No. Record-keeping is required by law for images whose production involved actual people engaged in sexually explicit conduct, meaning "actual or simulated—(i) sexual intercourse, including genital-genital, oral-genital, anal-genital, or oral-anal, whether between persons of the same or opposite sex; (ii) bestiality; (iii) masturbation; (iv) sadistic or masochistic abuse; or (v) lascivious exhibition of the genitals or pubic area of any person."
If creation of the image did not involve real people engaged in such conduct, no record-keeping requirements apply.
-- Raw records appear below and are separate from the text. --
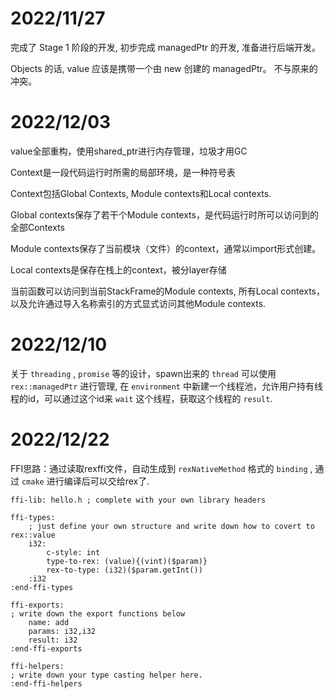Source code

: # 2022/11/27

完成了 Stage 1 阶段的开发, 初步完成 managedPtr 的开发, 准备进行后端开发。

Objects 的话, value 应该是携带一个由 new 创建的 managedPtr。 不与原来的冲突。

# 2022/12/03

value全部重构，使用shared_ptr进行内存管理，垃圾才用GC

Context是一段代码运行时所需的局部环境，是一种符号表

Context包括Global Contexts, Module contexts和Local contexts.

Global contexts保存了若干个Module contexts，是代码运行时所可以访问到的全部Contexts

Module contexts保存了当前模块（文件）的context，通常以import形式创建。

Local contexts是保存在栈上的context，被分layer存储

当前函数可以访问到当前StackFrame的Module contexts,
所有Local contexts，
以及允许通过导入名称索引的方式显式访问其他Module contexts. 

# 2022/12/10

关于 `threading` , `promise` 等的设计，spawn出来的 `thread` 可以使用 `rex::managedPtr` 进行管理, 在 `environment` 中新建一个线程池，允许用户持有线程的id，可以通过这个id来 `wait` 这个线程，获取这个线程的 `result`.

# 2022/12/22

FFI思路：通过读取rexffi文件，自动生成到 `rexNativeMethod` 格式的 `binding` , 通过 `cmake` 进行编译后可以交给rex了.

```
ffi-lib: hello.h ; complete with your own library headers

ffi-types:
    ; just define your own structure and write down how to covert to rex::value
    i32:
        c-style: int
        type-to-rex: (value){(vint)($param)}
        rex-to-type: (i32)($param.getInt())
    :i32
:end-ffi-types

ffi-exports:
; write down the export functions below
    name: add
    params: i32,i32
    result: i32
:end-ffi-exports

ffi-helpers:
; write down your type casting helper here.
:end-ffi-helpers
```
Note that while the Wikimedia Foundation, due to Section 230(c) safe harbor provisions, does not have a record-keeping duty here, my layman's reading of
http://www.law.cornell.edu/uscode/text/18/2257 is that every
individual contributor who
– uploads an image depicting real people engaged in sexually explicit conduct, or
– inserts such an image in Wikipedia, or
– manages such content on Wikimedia sites,
thereby becomes a "secondary producer" required to keep and maintain records documenting the performers' age, name, and consent, with failure to do so punishable by up to five years in prison.
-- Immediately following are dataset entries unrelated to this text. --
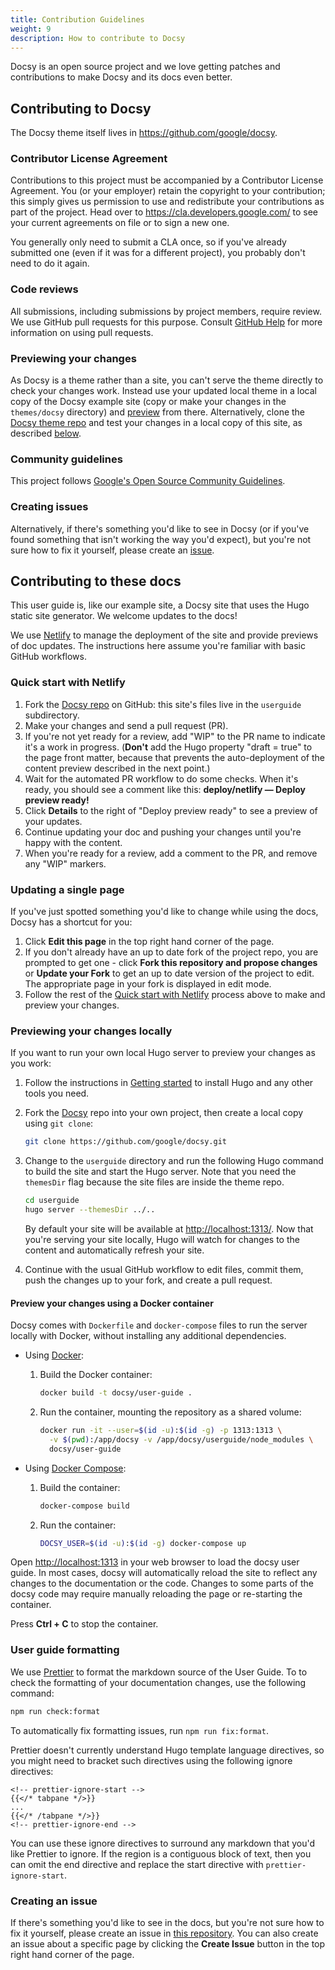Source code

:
 ```yaml
---
title: Contribution Guidelines
weight: 9
description: How to contribute to Docsy
---
```


Docsy is an open source project and we love getting patches and contributions to make Docsy and its docs even better.

## Contributing to Docsy

The Docsy theme itself lives in <https://github.com/google/docsy>.

### Contributor License Agreement

Contributions to this project must be accompanied by a Contributor License
Agreement. You (or your employer) retain the copyright to your contribution;
this simply gives us permission to use and redistribute your contributions as
part of the project. Head over to <https://cla.developers.google.com/> to see
your current agreements on file or to sign a new one.

You generally only need to submit a CLA once, so if you've already submitted one
(even if it was for a different project), you probably don't need to do it
again.

### Code reviews

All submissions, including submissions by project members, require review. We
use GitHub pull requests for this purpose. Consult
[GitHub Help](https://help.github.com/articles/about-pull-requests/) for more
information on using pull requests.

### Previewing your changes

As Docsy is a theme rather than a site, you can't serve the theme directly to check your changes work. Instead use your updated local theme in a local copy of the Docsy example site (copy or make your changes in the `themes/docsy` directory) and [preview](/docs/deployment/) from there. Alternatively, clone the [Docsy theme repo](https://github.com/google/docsy) and test your changes in a local copy of this site, as described [below](#previewing-your-changes-locally).

### Community guidelines

This project follows
[Google's Open Source Community Guidelines](https://opensource.google.com/conduct/).

### Creating issues

Alternatively, if there's something you'd like to see in Docsy (or if you've found something that isn't working the way you'd expect), but you're not sure how to fix it yourself, please create an [issue](https://github.com/google/docsy/issues).

## Contributing to these docs

This user guide is, like our example site, a Docsy site that uses the Hugo static site generator. We welcome updates to the docs!

We use [Netlify](https://www.netlify.com/) to manage the deployment of the site and provide previews of doc updates. The instructions here assume you're familiar with basic GitHub workflows.

### Quick start with Netlify

1. Fork the [Docsy repo](https://github.com/google/docsy) on GitHub: this site's files live in the `userguide` subdirectory.
1. Make your changes and send a pull request (PR).
1. If you're not yet ready for a review, add "WIP" to the PR name to indicate
  it's a work in progress. (**Don't** add the Hugo property
  "draft = true" to the page front matter, because that prevents the
  auto-deployment of the content preview described in the next point.)
1. Wait for the automated PR workflow to do some checks. When it's ready,
  you should see a comment like this: **deploy/netlify — Deploy preview ready!**
1. Click **Details** to the right of "Deploy preview ready" to see a preview
  of your updates.
1. Continue updating your doc and pushing your changes until you're happy with
  the content.
1. When you're ready for a review, add a comment to the PR, and remove any
  "WIP" markers.

### Updating a single page

If you've just spotted something you'd like to change while using the docs, Docsy has a shortcut for you:

1. Click **Edit this page** in the top right hand corner of the page.
1. If you don't already have an up to date fork of the project repo, you are prompted to get one - click **Fork this repository and propose changes** or **Update your Fork** to get an up to date version of the project to edit. The appropriate page in your fork is displayed in edit mode.
1. Follow the rest of the [Quick start with Netlify](#quick-start-with-netlify) process above to make and preview your changes.

### Previewing your changes locally

If you want to run your own local Hugo server to preview your changes as you work:

1. Follow the instructions in [Getting started](/docs/getting-started) to install Hugo and any other tools you need.
1. Fork the [Docsy](https://github.com/google/docsy) repo into your own project, then create a local copy using `git clone`:

    ```sh
    git clone https://github.com/google/docsy.git
    ```

1. Change to the `userguide` directory and run the following Hugo command to build the site and start the Hugo server.
   Note that you need the `themesDir` flag because the site files are inside the theme repo.

    ```sh
    cd userguide
    hugo server --themesDir ../..
    ```

    By default your site will be available at <http://localhost:1313/>. Now that
    you're serving your site locally, Hugo will watch for changes to the content
    and automatically refresh your site.

1. Continue with the usual GitHub workflow to edit files, commit them, push the
  changes up to your fork, and create a pull request.

#### Preview your changes using a Docker container

Docsy comes with `Dockerfile` and `docker-compose` files to run the server
locally with Docker, without installing any additional dependencies.

- Using [Docker]:

  1.  Build the Docker container:

      ```bash
      docker build -t docsy/user-guide .
      ```

  1.  Run the container, mounting the repository as a shared volume:

      ```bash
      docker run -it --user=$(id -u):$(id -g) -p 1313:1313 \
        -v $(pwd):/app/docsy -v /app/docsy/userguide/node_modules \
        docsy/user-guide
      ```

- Using [Docker Compose][docker-compose]:

  1.  Build the container:

      ```bash
      docker-compose build
      ```

  1.  Run the container:

      ```bash
      DOCSY_USER=$(id -u):$(id -g) docker-compose up
      ```

Open <http://localhost:1313> in your web browser to load the docsy user guide.
In most cases, docsy will automatically reload the site to reflect any changes
to the documentation or the code. Changes to some parts of the docsy code may
require manually reloading the page or re-starting the container.

Press **Ctrl + C** to stop the container.

[docker]: https://docs.docker.com/get-docker/
[docker-compose]: https://docs.docker.com/compose/install/

### User guide formatting

We use [Prettier](https://prettier.io) to format the markdown source of the User
Guide. To to check the formatting of your documentation changes, use the
following command:

```bash
npm run check:format
```

To automatically fix formatting issues, run `npm run fix:format`.

Prettier doesn't currently understand Hugo template language directives,
so you might need to bracket such directives using the following ignore
directives:

```go-html-template
<!-- prettier-ignore-start -->
{{</* tabpane */>}}
...
{{</* /tabpane */>}}
<!-- prettier-ignore-end -->
```

You can use these ignore directives to surround any markdown that you'd like
Prettier to ignore. If the region is a contiguous block of text, then you can
omit the end directive and replace the start directive with
`prettier-ignore-start`.

### Creating an issue

If there's something you'd like to see in the docs, but you're not sure how to
fix it yourself, please create an issue in [this
repository](https://github.com/google/docsy). You can also create an issue about
a specific page by clicking the **Create Issue** button in the top right hand
corner of the page.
Note that this includes anyone, say, inserting an image or video of masturbation in a Wikipedia article or categorising it in Commons without having a written record of the name, age and consent of the person shown on file.
I've asked Philippe Beaudette to confirm that this reading is correct. He has said that while they cannot provide legal advice to individual editors, they will put someone to work on that, and that it will be a month or so before they can come back to us.